Selecteer [Automatisch detecteren] en de software zal het document automatisch op de optimale resolutie scannen.
[Te scannen zijde]
Selecteer of er slechts één zijde of beide zijden van het document worden gescand.
Als u [Blanco pagina overslaan] selecteert, worden de beelden van blanco pagina's niet opgeslagen.
[Corrigeert automatisch scheef ingevoerde afbeeldingen]
Als een document niet recht is ingevoerd, detecteert de scanner dat het document niet recht staat en zet het scheve beeld recht in het gescande beeld.
Selecteer hieronder de instelling.
-
[UIT]
-
[Rechtzetten op grond van invoerhoek]
-
[Rechtzetten op grond van invoerhoek en inhoud]

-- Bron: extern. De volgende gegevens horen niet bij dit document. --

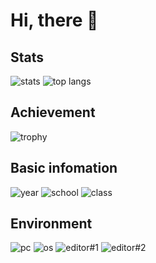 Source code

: # Hi, there :wave:

## Stats

<span>
  <img align="top" alt="stats" src="https://github-readme-stats.vercel.app/api?username=shun-shobon&count_private=true&show_icons=true">
</span>
<span>
  <img align="top" alt="top langs" src="https://github-readme-stats.vercel.app/api/top-langs/?username=shun-shobon&count-private=true&layout=compact">
</span>

## Achievement

![trophy](https://github-profile-trophy.vercel.app/?username=shun-shobon&margin-w=20)

## Basic infomation

![year](https://img.shields.io/badge/year-17-brightgreen?style=for-the-badge)
![school](https://img.shields.io/badge/school-HNNCT-red?style=for-the-badge)
![class](https://img.shields.io/badge/class-2J-blue?style=for-the-badge)

## Environment

![pc](https://img.shields.io/badge/pc-Macbook_pro-brightgreen?style=for-the-badge)
![os](https://img.shields.io/badge/OS-Mac_OS-red?style=for-the-badge)
![editor#1](https://img.shields.io/badge/editor%231-neovim-blue?style=for-the-badge)
![editor#2](https://img.shields.io/badge/editor%232-jetbrains-orange?style=for-the-badge)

[Afbeelding roteren naar tekstrichting]
Als u dit aanvinkt, herkent de scanner de oriëntatie van tekst in de gescande afbeelding en wordt het beeld geroteerd om de oriëntatie van de tekst te corrigeren.
[Dialoogvenster met geavanceerde instellingen gebruiken]
Documentscaninstellingen omvatten standaard items die zijn geconfigureerd in [Scaninstellingen] en de instellingen die zijn geconfigureerd in het dialoogvenster geavanceerde instellingen. De instellingen in het dialoogvenster met geavanceerde instellingen zijn aspecten die niet tot de basisaspecten behoren.
Als u dit aanvinkt, worden naast de basisitems de geavanceerde instellingen ingesteld in het dialoogvenster voor geavanceerde instellingen (scannerdriver). Om de scannerdriver te openen, vinkt u dit item aan en klikt u vervolgens op de toets [Instellingen].
Het dialoogvenster met stuurprogramma-instellingen bevat onderdelen die hetzelfde zijn als de basisonderdelen bij [Scaninstellingen] maar de individuele instellingen worden apart opgeslagen.
De configuratie-instellingen die tijdens het scannen worden gebruikt, worden als volgt bepaald door het selectievakje [Dialoogvenster met geavanceerde instellingen gebruiken].
Instelling voor [Dialoogvenster met geavanceerde instellingen gebruiken] | Basisaspecten | Andere aspecten |
---|---|---|
UIT | Instellingen van [Scaninstellingen] | Instellingen van het dialoogvenster met geavanceerde instellingen van het scannerstuurprogramma |
AAN | Instellingen van het dialoogvenster met geavanceerde instellingen van het scannerstuurprogramma |
Als u meer wilt weten over instellingen die niet bij de basisinstellingen horen, klik dan in het dialoogvenster van het scannerstuurprogramma op Help.
[Pictogram]
Gebruikt pictogram wordt weergegeven. Schakel [Het pictogram wijzigen] in als u de knop [Instellingen] wilt inschakelen om het pictogrambestand te selecteren en te wijzigen.
Hieronder wordt een lijst met leesbare pictogrambestandstypen weergegeven.
.ico, .exe, .jpg, .png
De knop
Hiermee geeft u de Help weer.
Knop [Sluiten]
Sla de instellingen op en sluit het dialoogvenster.
De knop
Verwijdert de knop.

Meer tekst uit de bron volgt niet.